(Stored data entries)
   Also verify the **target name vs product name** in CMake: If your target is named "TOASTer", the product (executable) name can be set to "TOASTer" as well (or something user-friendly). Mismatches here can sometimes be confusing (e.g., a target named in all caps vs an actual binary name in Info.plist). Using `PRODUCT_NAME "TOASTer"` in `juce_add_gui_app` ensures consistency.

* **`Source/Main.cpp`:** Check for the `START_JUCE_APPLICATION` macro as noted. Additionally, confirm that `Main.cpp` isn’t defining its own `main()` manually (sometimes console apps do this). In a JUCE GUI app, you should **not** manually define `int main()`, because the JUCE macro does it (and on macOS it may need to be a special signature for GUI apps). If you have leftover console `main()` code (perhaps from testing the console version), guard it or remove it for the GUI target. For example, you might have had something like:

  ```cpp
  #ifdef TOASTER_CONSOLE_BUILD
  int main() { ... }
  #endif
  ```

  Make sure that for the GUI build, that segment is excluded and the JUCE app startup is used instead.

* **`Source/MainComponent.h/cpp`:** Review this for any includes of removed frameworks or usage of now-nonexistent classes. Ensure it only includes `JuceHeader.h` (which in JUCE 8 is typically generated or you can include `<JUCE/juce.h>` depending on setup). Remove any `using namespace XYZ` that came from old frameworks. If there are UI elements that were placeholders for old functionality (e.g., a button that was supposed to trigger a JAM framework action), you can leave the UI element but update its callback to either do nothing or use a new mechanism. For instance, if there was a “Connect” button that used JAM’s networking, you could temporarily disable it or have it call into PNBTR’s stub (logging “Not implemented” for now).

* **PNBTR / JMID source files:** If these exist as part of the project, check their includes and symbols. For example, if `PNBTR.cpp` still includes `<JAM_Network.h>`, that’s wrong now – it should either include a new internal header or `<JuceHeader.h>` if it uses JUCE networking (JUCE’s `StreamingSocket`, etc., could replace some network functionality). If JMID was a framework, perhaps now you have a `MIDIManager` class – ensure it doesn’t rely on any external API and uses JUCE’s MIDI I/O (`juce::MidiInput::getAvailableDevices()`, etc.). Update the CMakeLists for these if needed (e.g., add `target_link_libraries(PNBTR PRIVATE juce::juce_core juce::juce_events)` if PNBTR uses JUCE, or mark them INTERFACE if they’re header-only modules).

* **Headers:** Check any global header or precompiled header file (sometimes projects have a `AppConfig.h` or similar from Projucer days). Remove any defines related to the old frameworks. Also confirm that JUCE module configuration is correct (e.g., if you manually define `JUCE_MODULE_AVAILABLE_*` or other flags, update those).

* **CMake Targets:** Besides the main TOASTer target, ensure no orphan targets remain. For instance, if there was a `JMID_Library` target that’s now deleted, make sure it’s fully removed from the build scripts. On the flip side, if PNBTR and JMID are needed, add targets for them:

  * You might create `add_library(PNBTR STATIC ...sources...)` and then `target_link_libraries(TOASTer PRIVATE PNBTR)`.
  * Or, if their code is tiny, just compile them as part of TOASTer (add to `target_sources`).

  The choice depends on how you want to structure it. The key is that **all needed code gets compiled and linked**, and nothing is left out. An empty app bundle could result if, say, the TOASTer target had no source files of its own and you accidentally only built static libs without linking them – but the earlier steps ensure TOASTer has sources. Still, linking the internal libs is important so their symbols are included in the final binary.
--
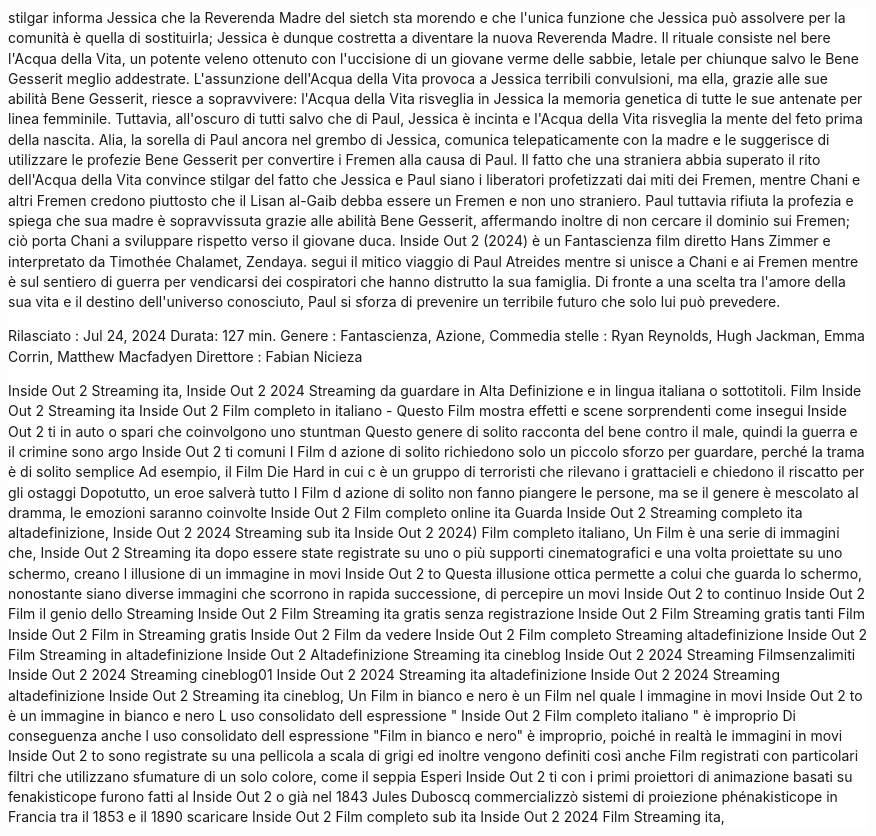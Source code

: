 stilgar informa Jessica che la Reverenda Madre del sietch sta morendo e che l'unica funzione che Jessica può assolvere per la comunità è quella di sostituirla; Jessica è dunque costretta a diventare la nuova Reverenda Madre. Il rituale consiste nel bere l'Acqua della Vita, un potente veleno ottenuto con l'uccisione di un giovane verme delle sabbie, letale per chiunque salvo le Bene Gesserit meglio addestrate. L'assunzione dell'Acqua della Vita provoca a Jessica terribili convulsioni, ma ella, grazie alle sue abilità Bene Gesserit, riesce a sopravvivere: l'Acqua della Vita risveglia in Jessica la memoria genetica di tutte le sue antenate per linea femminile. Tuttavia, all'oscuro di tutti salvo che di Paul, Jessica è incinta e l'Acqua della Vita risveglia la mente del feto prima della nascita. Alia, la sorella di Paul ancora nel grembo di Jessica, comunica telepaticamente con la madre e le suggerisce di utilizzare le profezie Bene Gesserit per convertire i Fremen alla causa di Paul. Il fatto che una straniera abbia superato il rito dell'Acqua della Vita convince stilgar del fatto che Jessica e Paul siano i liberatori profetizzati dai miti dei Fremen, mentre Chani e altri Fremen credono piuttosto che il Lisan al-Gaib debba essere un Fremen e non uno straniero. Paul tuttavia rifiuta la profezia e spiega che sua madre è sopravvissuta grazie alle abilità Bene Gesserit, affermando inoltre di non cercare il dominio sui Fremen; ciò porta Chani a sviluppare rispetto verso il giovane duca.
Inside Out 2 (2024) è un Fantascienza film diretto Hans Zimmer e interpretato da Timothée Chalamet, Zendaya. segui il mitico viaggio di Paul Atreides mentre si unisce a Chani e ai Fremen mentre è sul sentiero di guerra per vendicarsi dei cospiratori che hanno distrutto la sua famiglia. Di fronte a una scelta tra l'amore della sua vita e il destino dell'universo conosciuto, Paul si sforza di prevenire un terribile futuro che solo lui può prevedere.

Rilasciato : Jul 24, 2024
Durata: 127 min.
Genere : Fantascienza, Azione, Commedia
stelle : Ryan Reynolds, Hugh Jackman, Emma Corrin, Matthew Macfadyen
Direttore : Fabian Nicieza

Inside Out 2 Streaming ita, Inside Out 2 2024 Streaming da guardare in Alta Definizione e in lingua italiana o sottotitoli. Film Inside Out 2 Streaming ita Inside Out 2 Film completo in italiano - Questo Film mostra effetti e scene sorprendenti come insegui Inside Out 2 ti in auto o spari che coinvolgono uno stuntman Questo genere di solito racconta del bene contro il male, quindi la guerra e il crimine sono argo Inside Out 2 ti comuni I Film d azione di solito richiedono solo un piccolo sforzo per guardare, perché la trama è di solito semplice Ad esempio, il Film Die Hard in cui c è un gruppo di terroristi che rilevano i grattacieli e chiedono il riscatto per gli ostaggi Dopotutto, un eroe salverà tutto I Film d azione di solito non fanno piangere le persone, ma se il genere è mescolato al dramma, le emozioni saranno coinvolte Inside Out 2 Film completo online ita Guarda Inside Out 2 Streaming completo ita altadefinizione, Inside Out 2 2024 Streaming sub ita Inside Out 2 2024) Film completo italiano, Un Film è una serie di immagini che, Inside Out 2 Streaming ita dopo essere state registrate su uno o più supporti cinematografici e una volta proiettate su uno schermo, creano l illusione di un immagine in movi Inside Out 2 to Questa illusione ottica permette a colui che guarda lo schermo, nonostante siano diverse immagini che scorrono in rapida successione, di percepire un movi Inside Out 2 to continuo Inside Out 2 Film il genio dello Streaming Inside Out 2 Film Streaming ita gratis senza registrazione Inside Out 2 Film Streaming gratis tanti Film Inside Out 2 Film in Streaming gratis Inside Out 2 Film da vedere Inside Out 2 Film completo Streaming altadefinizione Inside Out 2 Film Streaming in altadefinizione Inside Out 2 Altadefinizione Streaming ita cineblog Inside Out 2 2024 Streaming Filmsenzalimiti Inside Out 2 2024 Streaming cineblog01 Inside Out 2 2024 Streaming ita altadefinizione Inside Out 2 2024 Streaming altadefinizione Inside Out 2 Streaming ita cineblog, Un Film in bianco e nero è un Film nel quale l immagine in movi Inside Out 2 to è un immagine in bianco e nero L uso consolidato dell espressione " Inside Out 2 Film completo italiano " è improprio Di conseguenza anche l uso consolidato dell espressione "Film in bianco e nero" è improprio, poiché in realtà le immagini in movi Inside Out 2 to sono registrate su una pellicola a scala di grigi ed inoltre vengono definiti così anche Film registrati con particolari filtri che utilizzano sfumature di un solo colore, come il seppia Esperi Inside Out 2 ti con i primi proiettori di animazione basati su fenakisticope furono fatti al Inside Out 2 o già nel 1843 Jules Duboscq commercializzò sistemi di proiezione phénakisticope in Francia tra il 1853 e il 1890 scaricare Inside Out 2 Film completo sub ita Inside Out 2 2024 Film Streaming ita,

Exercise instructions: Scan the records above and count the lines that contain "might". No text besides the count.

Expected output: 2